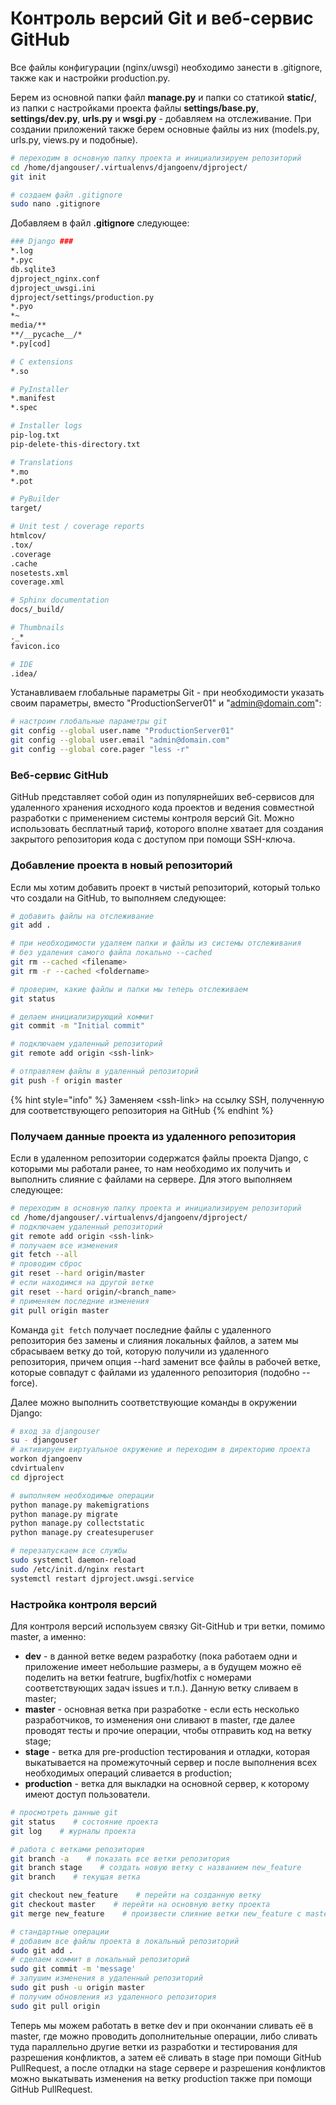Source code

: # Контроль версий Git и веб-сервис GitHub

Все файлы конфигурации \(nginx/uwsgi\) необходимо занести в .gitignore, также как и настройки production.py. 

Берем из основной папки файл **manage.py** и папки со статикой **static/**, из папки с настройками проекта файлы **settings/base.py**, **settings/dev.py**, **urls.py** и **wsgi.py** - добавляем на отслеживание. При создании приложений также берем основные файлы из них \(models.py, urls.py, views.py и подобные\).

```bash
# переходим в основную папку проекта и инициализируем репозиторий
cd /home/djangouser/.virtualenvs/djangoenv/djproject/
git init

# создаем файл .gitignore
sudo nano .gitignore 
```

Добавляем в файл **.gitignore** следующее:

```bash
### Django ###
*.log
*.pyc
db.sqlite3
djproject_nginx.conf
djproject_uwsgi.ini
djproject/settings/production.py
*.pyo
*~
media/**
**/__pycache__/*
*.py[cod]

# C extensions
*.so

# PyInstaller
*.manifest
*.spec

# Installer logs
pip-log.txt
pip-delete-this-directory.txt

# Translations
*.mo 
*.pot

# PyBuilder
target/

# Unit test / coverage reports
htmlcov/
.tox/
.coverage
.cache
nosetests.xml
coverage.xml

# Sphinx documentation
docs/_build/

# Thumbnails
._*
favicon.ico

# IDE
.idea/
```

Устанавливаем глобальные параметры Git - при необходимости указать своим параметры, вместо "ProductionServer01" и "admin@domain.com":

```bash
# настроим глобальные параметры git
git config --global user.name "ProductionServer01"
git config --global user.email "admin@domain.com"
git config --global core.pager "less -r"
```

### Веб-сервис GitHub

GitHub представляет собой один из популярнейших веб-сервисов для удаленного хранения исходного кода проектов и ведения совместной разработки с применением системы контроля версий Git. Можно использовать бесплатный тариф, которого вполне хватает для создания закрытого репозитория кода с доступом при помощи SSH-ключа.

### Добавление проекта в новый репозиторий

Если мы хотим добавить проект в чистый репозиторий, который только что создали на GitHub, то выполняем следующее:

```bash
# добавить файлы на отслеживание
git add .

# при необходимости удаляем папки и файлы из системы отслеживания
# без удаления самого файла локально --cached
git rm --cached <filename>
git rm -r --cached <foldername>

# проверим, какие файлы и папки мы теперь отслеживаем
git status

# делаем инициализирующий коммит
git commit -m "Initial commit"

# подключаем удаленный репозиторий
git remote add origin <ssh-link>

# отправляем файлы в удаленный репозиторий
git push -f origin master
```

{% hint style="info" %}
Заменяем &lt;ssh-link&gt; на ссылку SSH, полученную для соответствующего репозитория на GitHub
{% endhint %}

### Получаем данные проекта из удаленного репозитория

Если в удаленном репозитории содержатся файлы проекта Django, с которыми мы работали ранее, то нам необходимо их получить и выполнить слияние с файлами на сервере. Для этого выполняем следующее:

```bash
# переходим в основную папку проекта и инициализируем репозиторий
cd /home/djangouser/.virtualenvs/djangoenv/djproject/
# подключаем удаленный репозиторий
git remote add origin <ssh-link>
# получаем все изменения
git fetch --all
# проводим сброс
git reset --hard origin/master
# если находимся на другой ветке
git reset --hard origin/<branch_name>
# применяем последние изменения
git pull origin master
```

Команда `git fetch` получает последние файлы с удаленного репозитория без замены и слияния локальных файлов, а затем мы сбрасываем ветку до той, которую получили из удаленного репозитория, причем опция --hard заменит все файлы в рабочей ветке, которые совпадут с файлами из удаленного репозитория \(подобно --force\). 

Далее можно выполнить соответствующие команды в окружении Django:

```bash
# вход за djangouser
su - djangouser
# активируем виртуальное окружение и переходим в директорию проекта
workon djangoenv
cdvirtualenv
cd djproject

# выполняем необходимые операции
python manage.py makemigrations
python manage.py migrate
python manage.py collectstatic
python manage.py createsuperuser

# перезапускаем все службы
sudo systemctl daemon-reload
sudo /etc/init.d/nginx restart 
systemctl restart djproject.uwsgi.service
```

### Настройка контроля версий

Для контроля версий используем связку Git-GitHub и три ветки, помимо master, а именно:

* **dev** - в данной ветке ведем разработку \(пока работаем одни и приложение имеет небольшие размеры, а в будущем можно её поделить на ветки featrure, bugfix/hotfix с номерами соответствующих задач issues и т.п.\). Данную ветку сливаем в master;
* **master** - основная ветка при разработке - если есть несколько разработчиков, то изменения они сливают в master, где далее проводят тесты и прочие операции, чтобы отправить код на ветку stage;
* **stage** - ветка для pre-production тестирования и отладки, которая выкатывается на промежуточный сервер и после выполнения всех необходимых операций сливается в production;
* **production** - ветка для выкладки на основной сервер, к которому имеют доступ пользователи. 

```bash
# просмотреть данные git
git status    # состояние проекта
git log    # журналы проекта

# работа с ветками репозитория
git branch -a    # показать все ветки репозитория
git branch stage    # создать новую ветку с названием new_feature
git branch    # текущая ветка

git checkout new_feature    # перейти на созданную ветку
git checkout master    # перейти на основную ветку проекта
git merge new_feature    # произвести слияние ветки new_feature с master

# стандартные операции
# добавим все файлы проекта в локальный репозиторий
sudo git add . 
# сделаем коммит в локальный репозиторий
sudo git commit -m 'message'
# запушим изменения в удаленный репозиторий
sudo git push -u origin master 
# получим обновления из удаленного репозитория
sudo git pull origin 
```

Теперь мы можем работать в ветке dev и при окончании сливать её в master, где можно проводить дополнительные операции, либо сливать туда параллельно другие ветки из разработки и тестирования для разрешения конфликтов, а затем её сливать в stage при помощи GitHub PullRequest, а после отладки на stage сервере и разрешения конфликтов можно выкатывать изменения на ветку production также при помощи GitHub PullRequest.

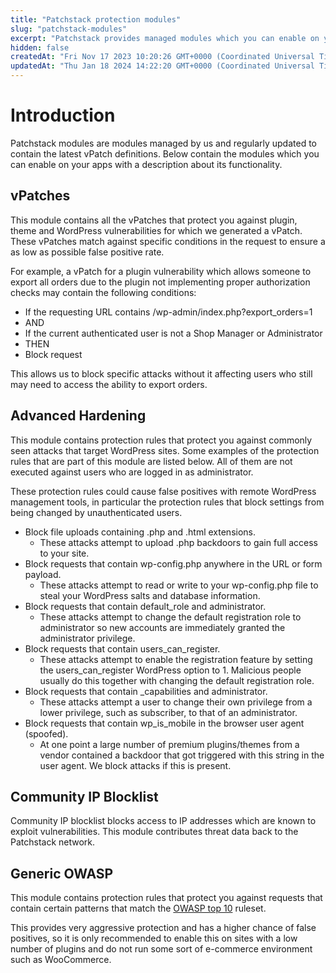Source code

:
 ```yaml
---
title: "Patchstack protection modules"
slug: "patchstack-modules"
excerpt: "Patchstack provides managed modules which you can enable on your site."
hidden: false
createdAt: "Fri Nov 17 2023 10:20:26 GMT+0000 (Coordinated Universal Time)"
updatedAt: "Thu Jan 18 2024 14:22:20 GMT+0000 (Coordinated Universal Time)"
---
```

# Introduction

Patchstack modules are modules managed by us and regularly updated to contain the latest vPatch definitions. Below contain the modules which you can enable on your apps with a description about its functionality.

## vPatches

This module contains all the vPatches that protect you against plugin, theme and WordPress vulnerabilities for which we generated a vPatch. These vPatches match against specific conditions in the request to ensure a as low as possible false positive rate.

For example, a vPatch for a plugin vulnerability which allows someone to export all orders due to the plugin not implementing proper authorization checks may contain the following conditions:

- If the requesting URL contains /wp-admin/index.php?export_orders=1
- AND
- If the current authenticated user is not a Shop Manager or Administrator
- THEN
- Block request

This allows us to block specific attacks without it affecting users who still may need to access the ability to export orders.

## Advanced Hardening

This module contains protection rules that protect you against commonly seen attacks that target WordPress sites. Some examples of the protection rules that are part of this module are listed below. All of them are not executed against users who are logged in as administrator.

These protection rules could cause false positives with remote WordPress management tools, in particular the protection rules that block settings from being changed by unauthenticated users.

- Block file uploads containing .php and .html extensions.
  - These attacks attempt to upload .php backdoors to gain full access to your site.
- Block requests that contain wp-config.php anywhere in the URL or form payload.
  - These attacks attempt to read or write to your wp-config.php file to steal your WordPress salts and database information.
- Block requests that contain default_role and administrator.
  - These attacks attempt to change the default registration role to administrator so new accounts are immediately granted the administrator privilege.
- Block requests that contain users_can_register.
  - These attacks attempt to enable the registration feature by setting the users_can_register WordPress option to 1. Malicious people usually do this together with changing the default registration role.
- Block requests that contain \_capabilities and administrator.
  - These attacks attempt a user to change their own privilege from a lower privilege, such as subscriber, to that of an administrator.
- Block requests that contain wp_is_mobile in the browser user agent (spoofed).
  - At one point a large number of premium plugins/themes from a vendor contained a backdoor that got triggered with this string in the user agent. We block attacks if this is present.

## Community IP Blocklist

Community IP blocklist blocks access to IP addresses which are known to exploit vulnerabilities. This module contributes threat data back to the Patchstack network.

## Generic OWASP

This module contains protection rules that protect you against requests that contain certain patterns that match the <a href="https://owasp.org/www-project-top-ten/" target="_blank">OWASP top 10</a> ruleset.

This provides very aggressive protection and has a higher chance of false positives, so it is only recommended to enable this on sites with a low number of plugins and do not run some sort of e-commerce environment such as WooCommerce.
= = = =
## [Required work]
Take each line from the preceding material that contains "коммит" and copy it.

## [Reply to the exercise]
# делаем инициализирующий коммит
# сделаем коммит в локальный репозиторий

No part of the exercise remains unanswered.